Antes do jovem de 13 anos atacar a Escola Estadual Thomazia Montoro, em São Paulo, na segunda-feira (27), ele havia postado no Twitter a seguinte frase: "esperei por esse momento minha vida inteira, tomara que consiga alguma kill [morte] pelo menos".

A postagem tem um teor ao que é observado em fóruns extremistas de incels, movimento cujas repercussões no ambiente offline parecem ameaçar cada vez mais a sociedade brasileira.

Perfis nas redes sociais e plataformas usadas pelo adolescente exaltavam estética de autores de massacres ao redor do mundo, compartilham vídeos do ocorrido e postam todo tipo de conteúdo violento.

Mesmo assim, especialistas ressaltam que a identificação prévia a incidentes como esse não é nada fácil, por envolver muitos fatores fora da bolha online.

  • Requer, por exemplo, um delicado trabalho de inteligência de órgãos públicos;
  • Apenas monitorar os fóruns não basta, sendo preciso preciso um programa de mais assistência social mais amplo para combater o problema a longo prazo;
  • Nessa questão, o governo federal ainda engatinha, com políticas públicas atrasadas em entender a complexidade e tamanho do problema.

A equipe de transição de Luiz Inácio Lula da Silva (PT) chegou a trabalhar com um relatório sobre atentados a escolas, mas ainda não tomou decisões concretas sobre o assunto.

"Agulha no palheiro"

O garoto de 13 anos já havia sido denunciado por professoras de outras instituições devido a seu comportamento.

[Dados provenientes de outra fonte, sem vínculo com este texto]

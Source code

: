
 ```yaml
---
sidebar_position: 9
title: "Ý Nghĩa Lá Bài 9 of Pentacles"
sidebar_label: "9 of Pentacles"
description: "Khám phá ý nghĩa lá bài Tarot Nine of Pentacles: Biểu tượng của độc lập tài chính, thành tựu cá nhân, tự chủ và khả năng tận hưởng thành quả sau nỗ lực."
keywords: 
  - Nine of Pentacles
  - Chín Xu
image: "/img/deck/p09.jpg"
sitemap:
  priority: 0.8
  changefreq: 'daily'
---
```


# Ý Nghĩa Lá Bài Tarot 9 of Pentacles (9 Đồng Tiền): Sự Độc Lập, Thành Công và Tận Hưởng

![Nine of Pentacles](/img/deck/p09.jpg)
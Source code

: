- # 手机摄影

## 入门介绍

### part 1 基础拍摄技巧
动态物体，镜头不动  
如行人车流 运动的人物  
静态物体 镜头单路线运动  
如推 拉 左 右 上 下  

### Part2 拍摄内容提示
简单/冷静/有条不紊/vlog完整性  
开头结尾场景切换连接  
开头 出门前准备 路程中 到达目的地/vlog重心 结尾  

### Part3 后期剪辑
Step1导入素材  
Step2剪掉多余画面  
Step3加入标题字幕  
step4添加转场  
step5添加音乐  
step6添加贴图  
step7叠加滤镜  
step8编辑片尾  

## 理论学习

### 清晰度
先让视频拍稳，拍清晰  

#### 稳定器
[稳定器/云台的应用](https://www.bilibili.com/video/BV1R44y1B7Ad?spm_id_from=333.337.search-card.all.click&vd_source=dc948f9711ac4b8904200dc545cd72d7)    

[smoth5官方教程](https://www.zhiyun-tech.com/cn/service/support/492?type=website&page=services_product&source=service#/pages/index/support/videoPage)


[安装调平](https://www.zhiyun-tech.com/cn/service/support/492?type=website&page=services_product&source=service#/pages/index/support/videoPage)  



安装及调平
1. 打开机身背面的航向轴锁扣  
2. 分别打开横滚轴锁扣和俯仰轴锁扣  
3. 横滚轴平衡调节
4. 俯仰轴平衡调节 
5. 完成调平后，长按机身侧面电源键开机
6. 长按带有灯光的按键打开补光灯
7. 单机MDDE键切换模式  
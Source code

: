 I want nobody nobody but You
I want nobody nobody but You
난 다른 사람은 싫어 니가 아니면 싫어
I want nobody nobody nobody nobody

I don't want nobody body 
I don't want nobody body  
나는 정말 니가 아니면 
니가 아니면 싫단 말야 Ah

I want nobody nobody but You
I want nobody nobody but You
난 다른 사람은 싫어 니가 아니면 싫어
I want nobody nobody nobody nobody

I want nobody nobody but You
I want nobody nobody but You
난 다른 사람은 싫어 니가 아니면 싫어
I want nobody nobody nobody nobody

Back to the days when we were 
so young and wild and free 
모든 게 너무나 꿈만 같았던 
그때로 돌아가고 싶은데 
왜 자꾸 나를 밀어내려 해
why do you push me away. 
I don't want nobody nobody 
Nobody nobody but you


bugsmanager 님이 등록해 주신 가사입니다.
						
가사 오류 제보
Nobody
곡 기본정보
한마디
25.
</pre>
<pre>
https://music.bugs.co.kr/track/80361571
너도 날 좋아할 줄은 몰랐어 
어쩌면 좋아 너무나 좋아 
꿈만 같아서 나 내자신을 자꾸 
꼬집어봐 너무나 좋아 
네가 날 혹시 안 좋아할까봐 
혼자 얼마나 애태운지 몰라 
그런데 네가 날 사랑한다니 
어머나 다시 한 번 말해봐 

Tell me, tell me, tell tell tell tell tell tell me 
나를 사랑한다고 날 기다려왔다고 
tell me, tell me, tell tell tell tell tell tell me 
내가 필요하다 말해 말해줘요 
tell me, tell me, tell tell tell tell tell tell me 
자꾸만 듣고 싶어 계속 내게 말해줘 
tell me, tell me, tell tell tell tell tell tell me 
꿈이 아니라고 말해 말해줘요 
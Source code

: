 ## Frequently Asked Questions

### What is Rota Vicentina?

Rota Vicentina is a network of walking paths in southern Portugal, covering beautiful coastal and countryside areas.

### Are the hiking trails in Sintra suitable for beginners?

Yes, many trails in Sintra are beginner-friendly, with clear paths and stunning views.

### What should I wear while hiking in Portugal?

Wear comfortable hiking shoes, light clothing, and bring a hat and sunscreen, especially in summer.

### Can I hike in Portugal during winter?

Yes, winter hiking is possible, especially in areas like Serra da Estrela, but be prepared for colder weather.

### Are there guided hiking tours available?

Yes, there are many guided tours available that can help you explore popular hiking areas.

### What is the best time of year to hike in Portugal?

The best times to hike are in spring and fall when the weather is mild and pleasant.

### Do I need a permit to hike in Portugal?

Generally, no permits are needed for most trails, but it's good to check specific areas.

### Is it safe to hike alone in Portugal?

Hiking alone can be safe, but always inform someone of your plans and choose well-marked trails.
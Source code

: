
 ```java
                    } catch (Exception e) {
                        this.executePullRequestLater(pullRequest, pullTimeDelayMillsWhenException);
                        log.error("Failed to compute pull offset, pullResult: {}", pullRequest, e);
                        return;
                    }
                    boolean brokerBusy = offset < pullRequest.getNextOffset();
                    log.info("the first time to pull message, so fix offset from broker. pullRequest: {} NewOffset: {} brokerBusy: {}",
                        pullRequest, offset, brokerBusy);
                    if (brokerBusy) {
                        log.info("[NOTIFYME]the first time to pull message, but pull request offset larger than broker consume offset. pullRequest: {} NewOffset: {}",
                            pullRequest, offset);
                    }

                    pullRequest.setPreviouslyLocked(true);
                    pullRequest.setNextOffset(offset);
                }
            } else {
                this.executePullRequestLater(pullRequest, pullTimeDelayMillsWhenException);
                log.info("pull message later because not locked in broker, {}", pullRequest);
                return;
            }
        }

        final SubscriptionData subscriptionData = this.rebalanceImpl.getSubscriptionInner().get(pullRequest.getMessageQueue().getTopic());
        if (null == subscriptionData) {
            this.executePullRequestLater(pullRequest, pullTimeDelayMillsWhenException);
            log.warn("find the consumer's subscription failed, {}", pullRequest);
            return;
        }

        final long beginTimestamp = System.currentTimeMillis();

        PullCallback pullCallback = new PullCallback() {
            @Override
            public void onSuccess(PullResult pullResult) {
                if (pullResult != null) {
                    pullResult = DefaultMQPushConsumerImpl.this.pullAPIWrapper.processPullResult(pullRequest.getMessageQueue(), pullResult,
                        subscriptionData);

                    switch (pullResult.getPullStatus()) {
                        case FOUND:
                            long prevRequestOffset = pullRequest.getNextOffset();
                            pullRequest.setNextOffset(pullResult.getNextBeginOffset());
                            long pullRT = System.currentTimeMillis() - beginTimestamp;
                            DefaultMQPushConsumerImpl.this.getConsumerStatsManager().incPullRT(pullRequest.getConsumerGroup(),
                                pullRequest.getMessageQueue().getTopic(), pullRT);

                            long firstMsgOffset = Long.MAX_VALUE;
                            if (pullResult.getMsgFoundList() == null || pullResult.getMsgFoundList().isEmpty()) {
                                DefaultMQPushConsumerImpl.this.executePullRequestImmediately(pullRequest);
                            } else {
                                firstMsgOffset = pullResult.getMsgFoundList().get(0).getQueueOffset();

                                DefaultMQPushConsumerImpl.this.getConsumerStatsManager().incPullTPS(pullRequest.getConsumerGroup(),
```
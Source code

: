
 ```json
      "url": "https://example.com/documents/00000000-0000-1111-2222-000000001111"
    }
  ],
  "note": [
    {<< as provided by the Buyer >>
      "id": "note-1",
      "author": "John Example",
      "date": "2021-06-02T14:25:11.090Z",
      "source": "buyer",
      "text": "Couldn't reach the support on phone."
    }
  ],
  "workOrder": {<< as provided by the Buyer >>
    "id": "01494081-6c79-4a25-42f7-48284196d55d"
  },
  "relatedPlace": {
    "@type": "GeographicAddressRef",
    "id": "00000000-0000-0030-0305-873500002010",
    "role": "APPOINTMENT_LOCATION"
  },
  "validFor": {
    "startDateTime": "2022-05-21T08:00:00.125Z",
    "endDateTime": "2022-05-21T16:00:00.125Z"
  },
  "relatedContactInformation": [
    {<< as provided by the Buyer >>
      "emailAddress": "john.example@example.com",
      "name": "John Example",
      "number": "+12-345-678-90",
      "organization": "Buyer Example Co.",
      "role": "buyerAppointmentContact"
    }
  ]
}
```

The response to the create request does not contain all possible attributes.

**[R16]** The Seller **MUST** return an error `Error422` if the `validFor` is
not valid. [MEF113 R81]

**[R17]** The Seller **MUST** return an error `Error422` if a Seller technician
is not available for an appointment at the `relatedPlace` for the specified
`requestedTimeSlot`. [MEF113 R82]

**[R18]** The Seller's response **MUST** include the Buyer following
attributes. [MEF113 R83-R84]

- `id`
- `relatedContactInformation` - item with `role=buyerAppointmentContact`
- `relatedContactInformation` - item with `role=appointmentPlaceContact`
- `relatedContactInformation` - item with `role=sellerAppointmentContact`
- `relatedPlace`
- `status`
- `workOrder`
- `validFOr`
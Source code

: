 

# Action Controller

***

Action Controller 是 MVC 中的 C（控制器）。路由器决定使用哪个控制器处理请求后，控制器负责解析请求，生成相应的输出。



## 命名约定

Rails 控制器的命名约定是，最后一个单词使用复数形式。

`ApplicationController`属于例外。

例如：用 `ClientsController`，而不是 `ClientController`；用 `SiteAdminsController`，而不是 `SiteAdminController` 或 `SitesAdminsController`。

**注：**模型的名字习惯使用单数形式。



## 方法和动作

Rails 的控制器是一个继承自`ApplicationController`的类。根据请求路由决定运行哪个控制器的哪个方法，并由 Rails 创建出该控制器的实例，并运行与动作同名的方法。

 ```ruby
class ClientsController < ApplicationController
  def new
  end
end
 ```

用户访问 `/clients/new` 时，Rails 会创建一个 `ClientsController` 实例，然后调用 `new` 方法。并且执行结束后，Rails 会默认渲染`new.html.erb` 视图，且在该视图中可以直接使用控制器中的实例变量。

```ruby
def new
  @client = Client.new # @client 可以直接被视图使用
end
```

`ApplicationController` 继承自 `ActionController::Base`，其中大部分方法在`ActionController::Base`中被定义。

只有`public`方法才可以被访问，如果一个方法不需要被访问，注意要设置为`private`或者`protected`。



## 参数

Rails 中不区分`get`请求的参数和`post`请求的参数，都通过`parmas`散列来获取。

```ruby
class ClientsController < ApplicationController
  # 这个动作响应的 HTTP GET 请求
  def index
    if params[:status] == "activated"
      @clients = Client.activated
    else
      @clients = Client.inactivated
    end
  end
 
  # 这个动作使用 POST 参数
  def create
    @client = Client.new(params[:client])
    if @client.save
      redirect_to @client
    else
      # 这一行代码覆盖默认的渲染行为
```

Segundo as docentes, que fizeram um boletim de ocorrência, ele demonstrava interesse anormal por armas de fogo. 

O pensamento geral é que uma tragédia poderia ter sido evitada devido ao seu comportamento prévio. Mas, na verdade, não é bem assim que funciona. A grande maioria das pessoas que participam de comunidades extremistas pode até expressar alguns pensamentos nessa linha, mas são poucos os que partem para a consumação de atos violentos. 

"A maioria dessas pessoas não comete, mas incita o outro a cometer. A partir daí, um episódio de descontrole emocional pode fazer com que a pessoa execute", explica Maycon Torres, doutor em psicologia e professor da Universidade Federal Fluminense (UFF). 

Paulo Rená, codiretor executivo do AqualtuneLab, coletivo jurídico voltado a direitos humanos na web, afirma que monitorar a internet para prever situações como essa, do ponto de vista tecnológico, é "procurar agulha no palheiro".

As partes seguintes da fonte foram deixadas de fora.